[Dataset entries]
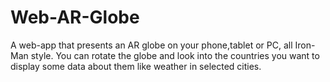 # Web-AR-Globe

A web-app that presents an AR globe on your phone,tablet or PC, all Iron-Man style. You can rotate the globe and look into the countries you want to display some data about them like weather in selected cities. 
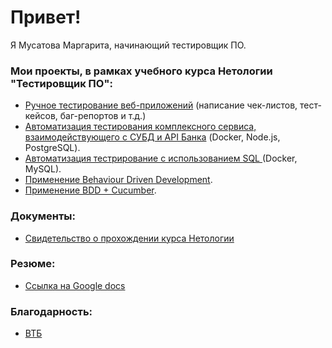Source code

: # Привет!
Я Мусатова Маргарита, начинающий тестировщик ПО.

### Мои проекты, в рамках учебного курса Нетологии "Тестировщик ПО":
- [Ручное тестирование веб-приложений](https://docs.google.com/spreadsheets/d/1SCu7DetciPQR0Lw0xAqV1ZoR74sFulZ_morvP0GrSfU/edit?usp=sharing) (написание чек-листов, тест-кейсов, баг-репортов и т.д.)
- [Автоматизация тестирования комплексного сервиса, взаимодействующего с СУБД и API Банка](https://github.com/MargaritkaM/Diplom) (Docker, Node.js, PostgreSQL).
- [Автоматизация тестрирование с использованием SQL ](https://github.com/MargaritkaM/Sql2.git) (Docker, MySQL).
- [Применение Behaviour Driven Development](https://github.com/MargaritkaM/DZ21BDD-page-object.git).
- [Применение BDD + Cucumber](https://github.com/MargaritkaM/Cucumber.git).

### Документы:

- [Свидетельство о прохождении курса Нетологии](https://github.com/MargaritkaM/certificate)

### Резюме:
- [Ссылка на Google docs](https://docs.google.com/document/d/13tVIUCMLtGMcFaHN_0ce19Q-fkLb_GRshTqRp7ZM3FE/edit?usp=sharing)

### Благодарность:
- [ВТБ](https://github.com/MargaritkaM/thanks.git)

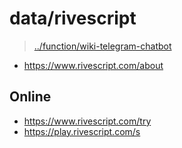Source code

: # data/rivescript

> [../function/wiki-telegram-chatbot](../function/wiki-telegram-chatbot)

- https://www.rivescript.com/about

## Online
- https://www.rivescript.com/try
- https://play.rivescript.com/s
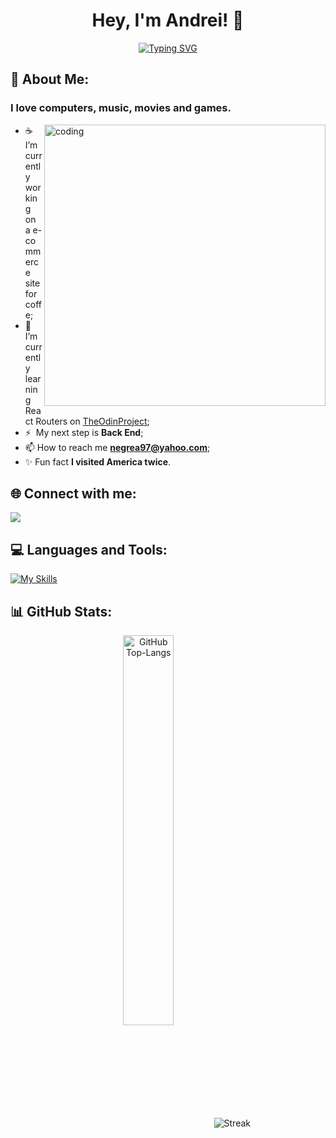 <h1 align="center">Hey, I'm Andrei! 👋</h1>

<p align="center">
  <a href="https://git.io/typing-svg"><img src="https://readme-typing-svg.herokuapp.com?font=Pixelify+Sans&weight=600&pause=800&random=false&width=435&lines=Frontend+Developer;Database+Administrator;Support+IT;&center=true&width=380&height=45" alt="Typing SVG" /></a>
</p>

## 💫 About Me:
<h3>I love computers, music, movies and games.</h3>
<img align="right" alt="coding" width="450" src="https://www.llnschools.com/_ipx/w_256,q_100/https%3A%2F%2Fcdn.sanity.io%2Fimages%2F4pigso85%2Fproduction%2Feed42020cf1774c3b483aa6922d8fbea19f2afdc-464x475.png%3Frect%3D0%2C1%2C464%2C474%26w%3D313%26h%3D320%26q%3D100%26auto%3Dformat?url=https%3A%2F%2Fcdn.sanity.io%2Fimages%2F4pigso85%2Fproduction%2Feed42020cf1774c3b483aa6922d8fbea19f2afdc-464x475.png%3Frect%3D0%2C1%2C464%2C474%26w%3D313%26h%3D320%26q%3D100%26auto%3Dformat&w=256&q=100">

- ☕️ I’m currently working on a e-commerce site for coffe;
- 🧠 I’m currently learning React Routers on [TheOdinProject](https://www.theodinproject.com/lessons/node-path-react-new-react-router);
- ⚡  My next step is **Back End**;
- 📫 How to reach me **negrea97@yahoo.com**;
- ✨ Fun fact **I visited America twice**.
  
## 🌐 Connect with me:
<p align="left">
  <a href="https://www.linkedin.com/in/andrei-negrea-49a669239/">
   <img src="https://img.icons8.com/color/48/000000/linkedin.png"/>
  </a>
</p>


## 💻 Languages and Tools:
[![My Skills](https://skillicons.dev/icons?i=html,css,javascript,react,webpack,vite,nextjs,git,github,jenkins,vscode&perline=8)](https://skillicons.dev)

## 📊 GitHub Stats:
<p align="center">
  <img src="https://github-readme-stats.vercel.app/api/top-langs/?username=negrea-andrei&layout=compact&theme=nightowl&hide_border=true&langs_count=10" alt="GitHub Top-Langs" align="center" width="40%" />
  <img alt="Streak" src="https://github-readme-streak-stats.herokuapp.com/?user=negrea-andrei&theme=nightowl&hide_border=true" align="center"/>
 </p>
  
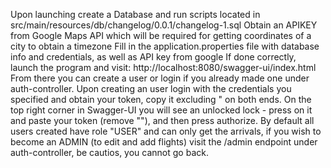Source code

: Upon launching create a Database and run scripts located in src/main/resources/db/changelog/0.0.1/changelog-1.sql
Obtain an APIKEY from Google Maps API which will be required for getting coordinates of a city to obtain a timezone 
Fill in the application.properties file with database info and credentials, as well as API key from google
If done correctly, launch the program and visit: http://localhost:8080/swagger-ui/index.html
From there you can create a user or login if you already made one under auth-controller.
Upon creating an user login with the credentials you specified and obtain your token, copy it excluding " on both ends.
On the top right corner in Swagger-UI you will see an unlocked lock - press on it and paste your token (remove ""), and then press authorize.
By default all users created have role "USER" and can only get the arrivals, if you wish to become an ADMIN (to edit and add flights) visit the /admin endpoint under auth-controller,
be cautios, you cannot go back.
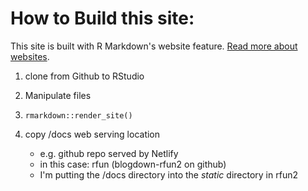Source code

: # How to Build this site:

This site is built with R Markdown's website feature.  [Read more about websites](http://rmarkdown.rstudio.com/lesson-13.html).

1. clone from Github to RStudio

4. Manipulate files

3. `rmarkdown::render_site()`
    
5. copy /docs web serving location

    - e.g. github repo served by Netlify
    - in this case:  rfun (blogdown-rfun2 on github)
    - I'm putting the /docs directory into the *static* directory in rfun2
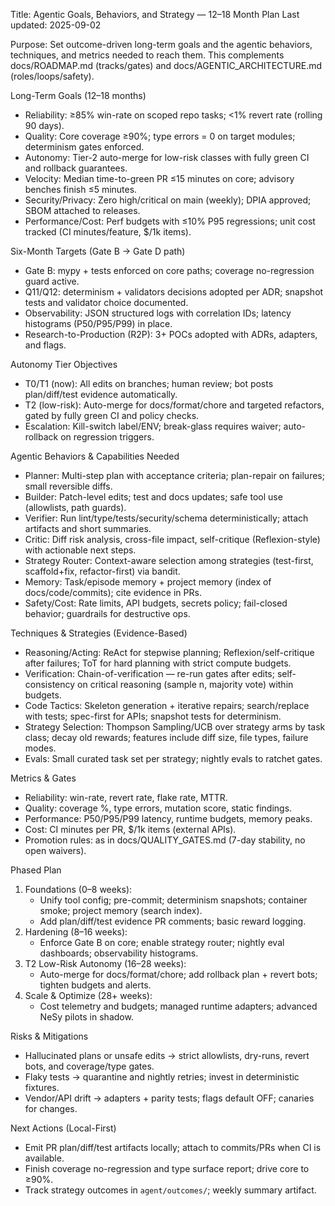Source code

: Title: Agentic Goals, Behaviors, and Strategy — 12–18 Month Plan
Last updated: 2025-09-02

Purpose: Set outcome-driven long-term goals and the agentic behaviors, techniques, and metrics needed to reach them. This complements docs/ROADMAP.md (tracks/gates) and docs/AGENTIC_ARCHITECTURE.md (roles/loops/safety).

Long-Term Goals (12–18 months)
- Reliability: ≥85% win-rate on scoped repo tasks; <1% revert rate (rolling 90 days).
- Quality: Core coverage ≥90%; type errors = 0 on target modules; determinism gates enforced.
- Autonomy: Tier-2 auto-merge for low-risk classes with fully green CI and rollback guarantees.
- Velocity: Median time-to-green PR ≤15 minutes on core; advisory benches finish ≤5 minutes.
- Security/Privacy: Zero high/critical on main (weekly); DPIA approved; SBOM attached to releases.
- Performance/Cost: Perf budgets with ≤10% P95 regressions; unit cost tracked (CI minutes/feature, $/1k items).

Six-Month Targets (Gate B → Gate D path)
- Gate B: mypy + tests enforced on core paths; coverage no-regression guard active.
- Q11/Q12: determinism + validators decisions adopted per ADR; snapshot tests and validator choice documented.
- Observability: JSON structured logs with correlation IDs; latency histograms (P50/P95/P99) in place.
- Research-to-Production (R2P): 3+ POCs adopted with ADRs, adapters, and flags.

Autonomy Tier Objectives
- T0/T1 (now): All edits on branches; human review; bot posts plan/diff/test evidence automatically.
- T2 (low-risk): Auto-merge for docs/format/chore and targeted refactors, gated by fully green CI and policy checks.
- Escalation: Kill-switch label/ENV; break-glass requires waiver; auto-rollback on regression triggers.

Agentic Behaviors & Capabilities Needed
- Planner: Multi-step plan with acceptance criteria; plan-repair on failures; small reversible diffs.
- Builder: Patch-level edits; test and docs updates; safe tool use (allowlists, path guards).
- Verifier: Run lint/type/tests/security/schema deterministically; attach artifacts and short summaries.
- Critic: Diff risk analysis, cross-file impact, self-critique (Reflexion-style) with actionable next steps.
- Strategy Router: Context-aware selection among strategies (test-first, scaffold+fix, refactor-first) via bandit.
- Memory: Task/episode memory + project memory (index of docs/code/commits); cite evidence in PRs.
- Safety/Cost: Rate limits, API budgets, secrets policy; fail-closed behavior; guardrails for destructive ops.

Techniques & Strategies (Evidence-Based)
- Reasoning/Acting: ReAct for stepwise planning; Reflexion/self-critique after failures; ToT for hard planning with strict compute budgets.
- Verification: Chain-of-verification — re-run gates after edits; self-consistency on critical reasoning (sample n, majority vote) within budgets.
- Code Tactics: Skeleton generation + iterative repairs; search/replace with tests; spec-first for APIs; snapshot tests for determinism.
- Strategy Selection: Thompson Sampling/UCB over strategy arms by task class; decay old rewards; features include diff size, file types, failure modes.
- Evals: Small curated task set per strategy; nightly evals to ratchet gates.

Metrics & Gates
- Reliability: win-rate, revert rate, flake rate, MTTR.
- Quality: coverage %, type errors, mutation score, static findings.
- Performance: P50/P95/P99 latency, runtime budgets, memory peaks.
- Cost: CI minutes per PR, $/1k items (external APIs).
- Promotion rules: as in docs/QUALITY_GATES.md (7-day stability, no open waivers).

Phased Plan
1) Foundations (0–8 weeks):
   - Unify tool config; pre-commit; determinism snapshots; container smoke; project memory (search index).
   - Add plan/diff/test evidence PR comments; basic reward logging.
2) Hardening (8–16 weeks):
   - Enforce Gate B on core; enable strategy router; nightly eval dashboards; observability histograms.
3) T2 Low-Risk Autonomy (16–28 weeks):
   - Auto-merge for docs/format/chore; add rollback plan + revert bots; tighten budgets and alerts.
4) Scale & Optimize (28+ weeks):
   - Cost telemetry and budgets; managed runtime adapters; advanced NeSy pilots in shadow.

Risks & Mitigations
- Hallucinated plans or unsafe edits → strict allowlists, dry-runs, revert bots, and coverage/type gates.
- Flaky tests → quarantine and nightly retries; invest in deterministic fixtures.
- Vendor/API drift → adapters + parity tests; flags default OFF; canaries for changes.

Next Actions (Local-First)
- Emit PR plan/diff/test artifacts locally; attach to commits/PRs when CI is available.
- Finish coverage no-regression and type surface report; drive core to ≥90%.
- Track strategy outcomes in `agent/outcomes/`; weekly summary artifact.

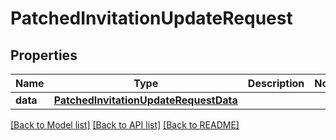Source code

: # PatchedInvitationUpdateRequest

## Properties
Name | Type | Description | Notes
------------ | ------------- | ------------- | -------------
**data** | [**PatchedInvitationUpdateRequestData**](PatchedInvitationUpdateRequestData.md) |  | 

[[Back to Model list]](../README.md#documentation-for-models) [[Back to API list]](../README.md#documentation-for-api-endpoints) [[Back to README]](../README.md)

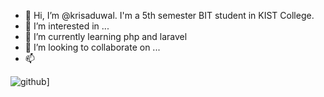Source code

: - 👋 Hi, I’m @krisaduwal. I'm a 5th semester BIT student in KIST College.
- 👀 I’m interested in ...
- 🌱 I’m currently learning php and laravel
- 💞️ I’m looking to collaborate on ...
- 📫 

![github](https://img.shields.io/badge/GitHub-000000?style=for-the-badge&logo=GitHub&logoColor=white)]

<!---
krisaduwal/krisaduwal is a ✨ special ✨ repository because its `README.md` (this file) appears on your GitHub profile.
You can click the Preview link to take a look at your changes.
--->
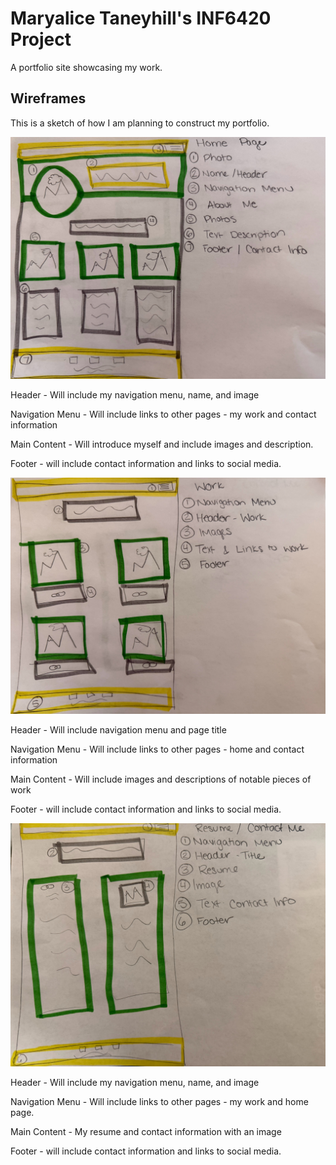 # Maryalice Taneyhill's INF6420 Project

A portfolio site showcasing my work. 

## Wireframes

This is a sketch of how I am planning to construct my portfolio. 

![Wireframe of Home Page](wireframes/Home%20Page.jpg)

Header - Will include my navigation menu, name, and image

Navigation Menu - Will include links to other pages - my work and contact information

Main Content - Will introduce myself and include images and description.

Footer - will include contact information and links to social media.

![Wireframe of Work Page](wireframes/Work%20Page.jpg)

Header - Will include navigation menu and page title

Navigation Menu - Will include links to other pages - home and contact information

Main Content - Will include images and descriptions of notable pieces of work 

Footer - will include contact information and links to social media.

![Wireframe of Work Page](wireframes/Contact.jpg)

Header - Will include my navigation menu, name, and image

Navigation Menu - Will include links to other pages - my work and home page. 

Main Content - My resume and contact information with an image

Footer - will include contact information and links to social media.
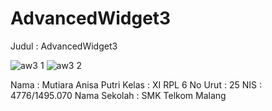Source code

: # AdvancedWidget3

Judul : AdvancedWidget3

![aw3 1](https://cloud.githubusercontent.com/assets/22170430/19027029/c2ac3ef8-8956-11e6-950a-172279f49962.jpg)
![aw3 2](https://cloud.githubusercontent.com/assets/22170430/19027030/c2af4cc4-8956-11e6-8c0e-44f17b14c299.jpg)

Nama : Mutiara Anisa Putri
Kelas : XI RPL 6
No Urut : 25
NIS : 4776/1495.070
Nama Sekolah : SMK Telkom Malang
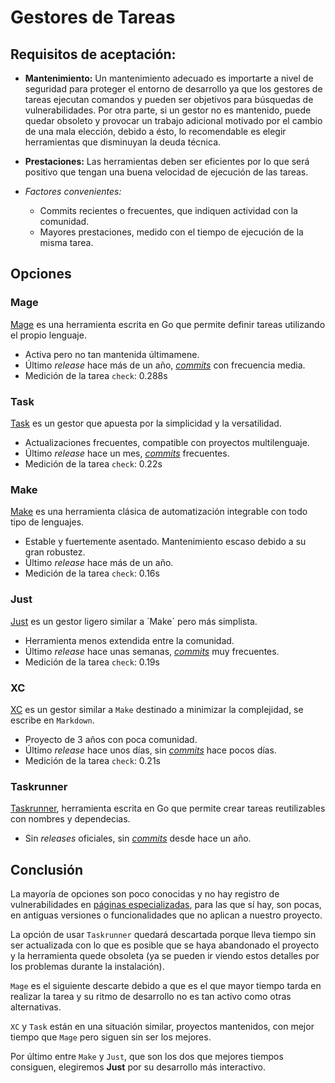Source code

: # Gestores de Tareas
## Requisitos de aceptación:

- **Mantenimiento:** Un mantenimiento adecuado es importarte a nivel de seguridad para proteger el entorno de desarrollo ya que los gestores de tareas ejecutan comandos y pueden ser objetivos para búsquedas de vulnerabilidades. Por otra parte, si un gestor no es mantenido, puede quedar obsoleto y provocar un trabajo adicional motivado por el cambio de una mala elección, debido a ésto, lo recomendable es elegir herramientas que disminuyan la deuda técnica.
  
- **Prestaciones:** Las herramientas deben ser eficientes por lo que será positivo que tengan una buena velocidad de ejecución de las tareas.

- *Factores convenientes:*
    - Commits recientes o frecuentes, que indiquen actividad con la comunidad.
    - Mayores prestaciones, medido con el tiempo de ejecución de la misma tarea.

## Opciones
### Mage
[Mage](https://magefile.org/) es una herramienta escrita en Go que permite definir tareas utilizando el propio lenguaje.

- Activa pero no tan mantenida últimamene.
- Último *release* hace más de un año, [*commits*](https://github.com/magefile/mage/commits/master/) con frecuencia media.
- Medición de la tarea `check`: 0.288s

### Task
[Task](https://taskfile.dev/) es un gestor que apuesta por la simplicidad y la versatilidad.

- Actualizaciones frecuentes, compatible con proyectos multilenguaje.
- Último *release* hace un mes, [*commits*](https://github.com/go-task/task/commits/main/) frecuentes.
- Medición de la tarea `check`: 0.22s

### Make

[Make](https://www.gnu.org/software/make/) es una herramienta clásica de automatización integrable con todo tipo de lenguajes.

- Estable y fuertemente asentado. Mantenimiento escaso debido a su gran robustez.
- Último *release* hace más de un año.
- Medición de la tarea `check`: 0.16s

### Just
[Just](https://just.systems/) es un gestor ligero similar a ´Make´ pero más simplista.

- Herramienta menos extendida entre la comunidad.
- Último *release* hace unas semanas, [*commits*](https://github.com/casey/just/commits/master/) muy frecuentes.
- Medición de la tarea `check`: 0.19s

### XC

[XC](https://xcfile.dev/) es un gestor similar a `Make` destinado a minimizar la complejidad, se escribe en `Markdown`.

- Proyecto de 3 años con poca comunidad.
- Último *release* hace unos días, sin [*commits*](https://github.com/joerdav/xc/commits/main/) hace pocos días.
- Medición de la tarea `check`: 0.21s

### Taskrunner

[Taskrunner](https://github.com/samsarahq/taskrunner), herramienta escrita en Go que permite crear tareas reutilizables con nombres y dependecias.

- Sin *releases* oficiales, sin [*commits*](https://github.com/samsarahq/taskrunner/commits/master/) desde hace un año.

## Conclusión
La mayoría de opciones son poco conocidas y no hay registro de vulnerabilidades en [páginas especializadas](https://www.cvedetails.com/), para las que sí hay, son pocas, en antiguas versiones o funcionalidades que no aplican a nuestro proyecto.

La opción de usar `Taskrunner` quedará descartada porque lleva tiempo sin ser actualizada con lo que es posible que se haya abandonado el proyecto y la herramienta quede obsoleta (ya se pueden ir viendo estos detalles por los problemas durante la instalación).

`Mage` es el siguiente descarte debido a que es el que mayor tiempo tarda en realizar la tarea y su ritmo de desarrollo no es tan activo como otras alternativas.

`XC` y `Task` están en una situación similar, proyectos mantenidos, con mejor tiempo que `Mage` pero siguen sin ser los mejores.

Por último entre `Make` y `Just`, que son los dos que mejores tiempos consiguen, elegiremos **Just** por su desarrollo más interactivo.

Exercise goal. Copy the lines of the data above exactly as written, beginning with the line containing "Obtain an APIKEY" and ending with the line containing "By default all", and leave out all other lines.

Solution below.
Obtain an APIKEY from Google Maps API which will be required for getting coordinates of a city to obtain a timezone 
Fill in the application.properties file with database info and credentials, as well as API key from google
If done correctly, launch the program and visit: http://localhost:8080/swagger-ui/index.html
From there you can create a user or login if you already made one under auth-controller.
Upon creating an user login with the credentials you specified and obtain your token, copy it excluding " on both ends.
On the top right corner in Swagger-UI you will see an unlocked lock - press on it and paste your token (remove ""), and then press authorize.
By default all users created have role "USER" and can only get the arrivals, if you wish to become an ADMIN (to edit and add flights) visit the /admin endpoint under auth-controller,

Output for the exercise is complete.